Use during pregnancy: Studies in animals have shown reproductive toxicity (see Toxicology: Preclinical Safety Data under Actions). In rats, topiramate crosses the placental barrier.
There are no adequate and well-controlled studies using TOPAMAX in pregnant women.
TOPAMAX can cause fetal harm when administered to a pregnant woman. Data from pregnancy registries indicate that infants exposed to topiramate in utero have an increased risk of congenital malformations (e.g., craniofacial defects, such as cleft lip/palate, hypospadias, and anomalies involving various body systems). This has been reported with topiramate monotherapy and topiramate as part of a polytherapy regimen.
In addition, data from other studies indicate that, compared with monotherapy, there is an increased risk of teratogenic effects associated with the use of AEDs in combination therapy.

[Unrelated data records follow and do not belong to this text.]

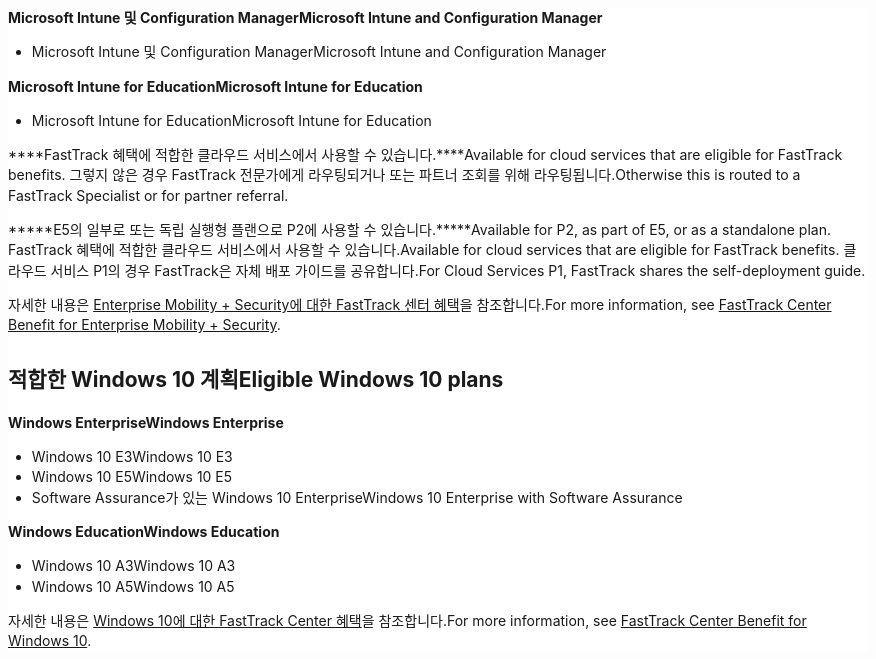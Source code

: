 <span data-ttu-id="0b6da-231">**Microsoft Intune 및 Configuration Manager**</span><span class="sxs-lookup"><span data-stu-id="0b6da-231">**Microsoft Intune and Configuration Manager**</span></span>

- <span data-ttu-id="0b6da-232">Microsoft Intune 및 Configuration Manager</span><span class="sxs-lookup"><span data-stu-id="0b6da-232">Microsoft Intune and Configuration Manager</span></span>

<span data-ttu-id="0b6da-233">**Microsoft Intune for Education**</span><span class="sxs-lookup"><span data-stu-id="0b6da-233">**Microsoft Intune for Education**</span></span>

- <span data-ttu-id="0b6da-234">Microsoft Intune for Education</span><span class="sxs-lookup"><span data-stu-id="0b6da-234">Microsoft Intune for Education</span></span>

<span data-ttu-id="0b6da-235">\*\*\*\*FastTrack 혜택에 적합한 클라우드 서비스에서 사용할 수 있습니다.</span><span class="sxs-lookup"><span data-stu-id="0b6da-235">\*\*\*\*Available for cloud services that are eligible for FastTrack benefits.</span></span> <span data-ttu-id="0b6da-236">그렇지 않은 경우 FastTrack 전문가에게 라우팅되거나 또는 파트너 조회를 위해 라우팅됩니다.</span><span class="sxs-lookup"><span data-stu-id="0b6da-236">Otherwise this is routed to a FastTrack Specialist or for partner referral.</span></span>

<span data-ttu-id="0b6da-237">\*\*\*\*\*E5의 일부로 또는 독립 실행형 플랜으로 P2에 사용할 수 있습니다.</span><span class="sxs-lookup"><span data-stu-id="0b6da-237">\*\*\*\*\*Available for P2, as part of E5, or as a standalone plan.</span></span> <span data-ttu-id="0b6da-238">FastTrack 혜택에 적합한 클라우드 서비스에서 사용할 수 있습니다.</span><span class="sxs-lookup"><span data-stu-id="0b6da-238">Available for cloud services that are eligible for FastTrack benefits.</span></span> <span data-ttu-id="0b6da-239">클라우드 서비스 P1의 경우 FastTrack은 자체 배포 가이드를 공유합니다.</span><span class="sxs-lookup"><span data-stu-id="0b6da-239">For Cloud Services P1, FastTrack shares the self-deployment guide.</span></span>

<span data-ttu-id="0b6da-240">자세한 내용은 [Enterprise Mobility + Security에 대한 FastTrack 센터 혜택](EMS-fasttrack-benefit-for-EMS.md)을 참조합니다.</span><span class="sxs-lookup"><span data-stu-id="0b6da-240">For more information, see [FastTrack Center Benefit for Enterprise Mobility + Security](EMS-fasttrack-benefit-for-EMS.md).</span></span>

## <a name="eligible-windows-10-plans"></a><span data-ttu-id="0b6da-241">적합한 Windows 10 계획</span><span class="sxs-lookup"><span data-stu-id="0b6da-241">Eligible Windows 10 plans</span></span>

<span data-ttu-id="0b6da-242">**Windows Enterprise**</span><span class="sxs-lookup"><span data-stu-id="0b6da-242">**Windows Enterprise**</span></span>

- <span data-ttu-id="0b6da-243">Windows 10 E3</span><span class="sxs-lookup"><span data-stu-id="0b6da-243">Windows 10 E3</span></span>
- <span data-ttu-id="0b6da-244">Windows 10 E5</span><span class="sxs-lookup"><span data-stu-id="0b6da-244">Windows 10 E5</span></span>
- <span data-ttu-id="0b6da-245">Software Assurance가 있는 Windows 10 Enterprise</span><span class="sxs-lookup"><span data-stu-id="0b6da-245">Windows 10 Enterprise with Software Assurance</span></span>

<span data-ttu-id="0b6da-246">**Windows Education**</span><span class="sxs-lookup"><span data-stu-id="0b6da-246">**Windows Education**</span></span>

- <span data-ttu-id="0b6da-247">Windows 10 A3</span><span class="sxs-lookup"><span data-stu-id="0b6da-247">Windows 10 A3</span></span>
- <span data-ttu-id="0b6da-248">Windows 10 A5</span><span class="sxs-lookup"><span data-stu-id="0b6da-248">Windows 10 A5</span></span>

<span data-ttu-id="0b6da-249">자세한 내용은 [Windows 10에 대한 FastTrack Center 혜택](https://go.microsoft.com/fwlink/?linkid=2044661)을 참조합니다.</span><span class="sxs-lookup"><span data-stu-id="0b6da-249">For more information, see [FastTrack Center Benefit for Windows 10](https://go.microsoft.com/fwlink/?linkid=2044661).</span></span>
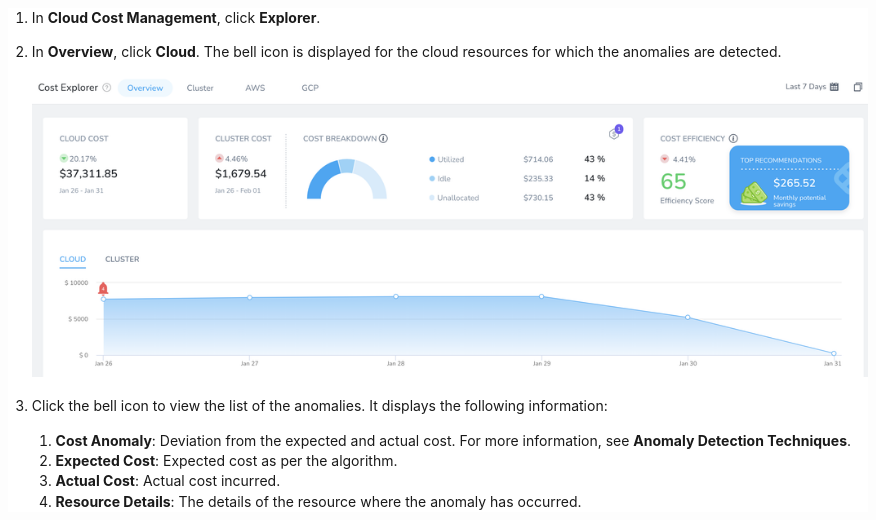1. In **Cloud Cost Management**, click **Explorer**.
2. In **Overview**, click **Cloud**. The bell icon is displayed for the cloud resources for which the anomalies are detected.
   
     ![](./static/detect-cost-anomalies-with-ce-04.png)
3. Click the bell icon to view the list of the anomalies. It displays the following information:
	1. **Cost Anomaly**: Deviation from the expected and actual cost. For more information, see **Anomaly Detection Techniques**.
	2. **Expected Cost**: Expected cost as per the algorithm.
	3. **Actual Cost**: Actual cost incurred.
	4. **Resource Details**: The details of the resource where the anomaly has occurred.
   
   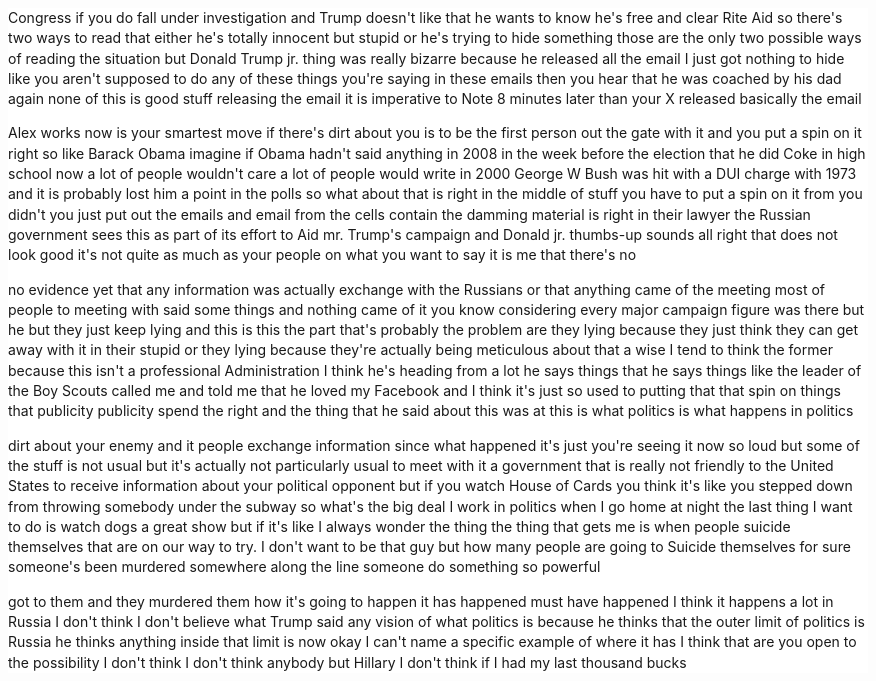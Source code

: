 <timemark seconds="3392" />

Congress if you do fall under investigation and Trump doesn't like that he wants to know he's free and clear Rite Aid so there's two ways to read that either he's totally innocent but stupid or he's trying to hide something those are the only two possible ways of reading the situation but Donald Trump jr. thing was really bizarre because he released all the email I just got nothing to hide like you aren't supposed to do any of these things you're saying in these emails then you hear that he was coached by his dad again none of this is good stuff releasing the email it is imperative to Note 8 minutes later than your X released basically the email

<timemark seconds="3452" />

Alex works now is your smartest move if there's dirt about you is to be the first person out the gate with it and you put a spin on it right so like Barack Obama imagine if Obama hadn't said anything in 2008 in the week before the election that he did Coke in high school now a lot of people wouldn't care a lot of people would write in 2000 George W Bush was hit with a DUI charge with 1973 and it is probably lost him a point in the polls so what about that is right in the middle of stuff you have to put a spin on it from you didn't you just put out the emails and email from the cells contain the damming material is right in their lawyer the Russian government sees this as part of its effort to Aid mr. Trump's campaign and Donald jr. thumbs-up sounds all right that does not look good it's not quite as much as your people on what you want to say it is me that there's no

<timemark seconds="3512" />

no evidence yet that any information was actually exchange with the Russians or that anything came of the meeting most of people to meeting with said some things and nothing came of it you know considering every major campaign figure was there but he but they just keep lying and this is this the part that's probably the problem are they lying because they just think they can get away with it in their stupid or they lying because they're actually being meticulous about that a wise I tend to think the former because this isn't a professional Administration I think he's heading from a lot he says things that he says things like the leader of the Boy Scouts called me and told me that he loved my Facebook and I think it's just so used to putting that that spin on things that publicity publicity spend the right and the thing that he said about this was at this is what politics is what happens in politics

<timemark seconds="3572" />

dirt about your enemy and it people exchange information since what happened it's just you're seeing it now so loud but some of the stuff is not usual but it's actually not particularly usual to meet with it a government that is really not friendly to the United States to receive information about your political opponent but if you watch House of Cards you think it's like you stepped down from throwing somebody under the subway so what's the big deal I work in politics when I go home at night the last thing I want to do is watch dogs a great show but if it's like I always wonder the thing the thing that gets me is when people suicide themselves that are on our way to try. I don't want to be that guy but how many people are going to Suicide themselves for sure someone's been murdered somewhere along the line someone do something so powerful

<timemark seconds="3632" />

got to them and they murdered them how it's going to happen it has happened must have happened I think it happens a lot in Russia I don't think I don't believe what Trump said any vision of what politics is because he thinks that the outer limit of politics is Russia he thinks anything inside that limit is now okay I can't name a specific example of where it has I think that are you open to the possibility I don't think I don't think anybody but Hillary I don't think if I had my last thousand bucks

Compared with a reference group not taking AEDs, registry data for TOPAMAX monotherapy showed a higher prevalence of low birth weight (<2500 grams). One pregnancy registry reported an increased frequency of infants who were small for gestational age (SGA; defined as birth weight below the 10th percentile corrected for their gestational age, stratified by sex) among those exposed to topiramate monotherapy in utero. The long-term consequences of the SGA findings could not be determined. A causal relationship for low birth weight and SGA has not been established.
TOPAMAX should be used during pregnancy only if potential benefit justifies the potential risk to the fetus. In treating and counseling women of childbearing potential, the prescribing physician should weigh the benefits of therapy against the risks and consider alternative therapeutic options. If this drug is used during pregnancy or if the patient becomes pregnant while taking this drug, the patient should be apprised of the potential hazard to the fetus.
Use during lactation: Topiramate is excreted in the milk of lactating rats. The excretion of topiramate in human milk has not been evaluated in controlled studies. Limited observations in patients suggest an extensive excretion of topiramate into breast milk. Since many drugs are excreted in human milk, a decision should be made whether to discontinue breast-feeding or to discontinue the drug, taking into account the importance of the drug to the mother.